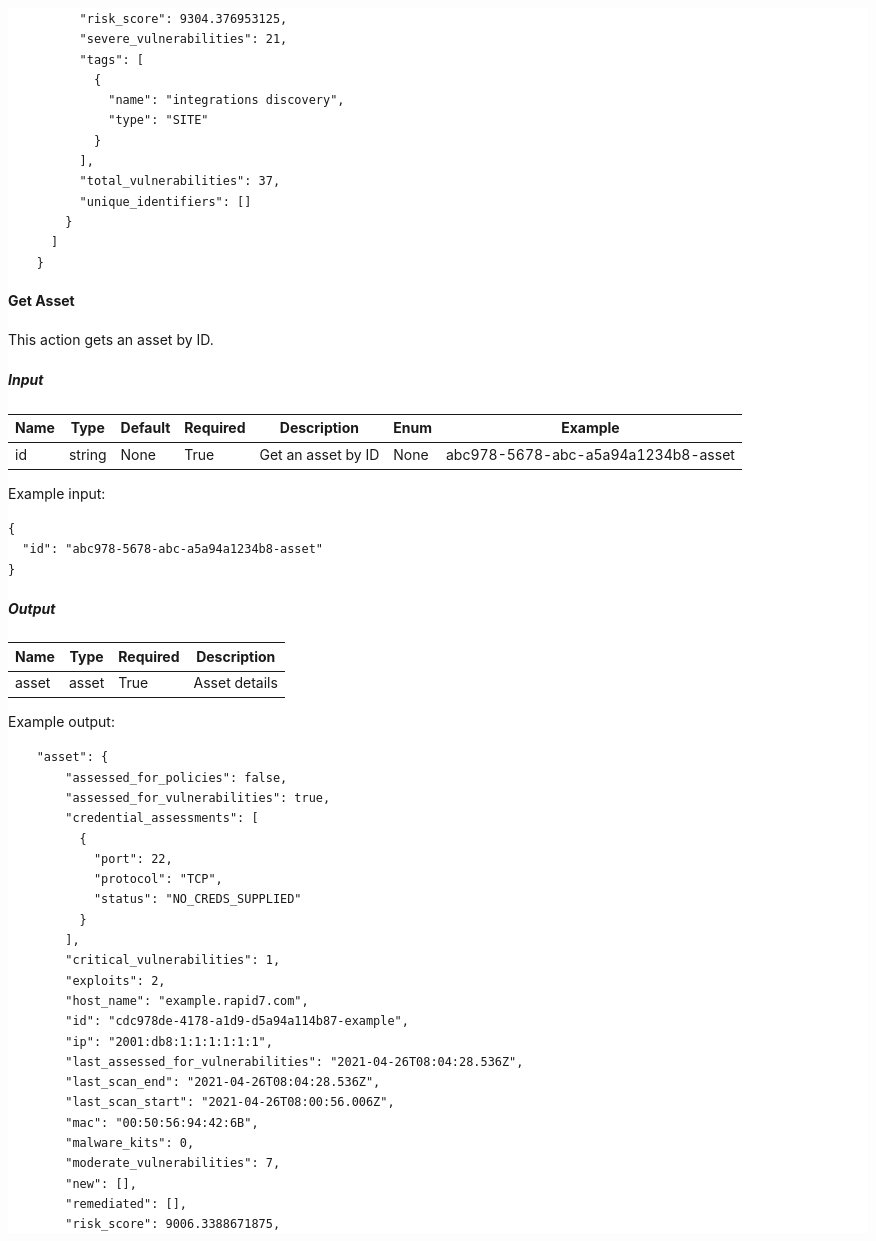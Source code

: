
 ```
          "risk_score": 9304.376953125,
          "severe_vulnerabilities": 21,
          "tags": [
            {
              "name": "integrations discovery",
              "type": "SITE"
            }
          ],
          "total_vulnerabilities": 37,
          "unique_identifiers": []
        }
      ]
    }
```

#### Get Asset

This action gets an asset by ID.

##### Input

|Name|Type|Default|Required|Description|Enum|Example|
|----|----|-------|--------|-----------|----|-------|
|id|string|None|True|Get an asset by ID|None|abc978-5678-abc-a5a94a1234b8-asset|

Example input:

```
{
  "id": "abc978-5678-abc-a5a94a1234b8-asset"
}
```

##### Output

|Name|Type|Required|Description|
|----|----|--------|-----------|
|asset|asset|True|Asset details|

Example output:

```
    "asset": {
        "assessed_for_policies": false,
        "assessed_for_vulnerabilities": true,
        "credential_assessments": [
          {
            "port": 22,
            "protocol": "TCP",
            "status": "NO_CREDS_SUPPLIED"
          }
        ],
        "critical_vulnerabilities": 1,
        "exploits": 2,
        "host_name": "example.rapid7.com",
        "id": "cdc978de-4178-a1d9-d5a94a114b87-example",
        "ip": "2001:db8:1:1:1:1:1:1",
        "last_assessed_for_vulnerabilities": "2021-04-26T08:04:28.536Z",
        "last_scan_end": "2021-04-26T08:04:28.536Z",
        "last_scan_start": "2021-04-26T08:00:56.006Z",
        "mac": "00:50:56:94:42:6B",
        "malware_kits": 0,
        "moderate_vulnerabilities": 7,
        "new": [],
        "remediated": [],
        "risk_score": 9006.3388671875,
```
..............................
How many lines of the material contain the string "Description"? Answer with that number alone.

Solution to this problem> 2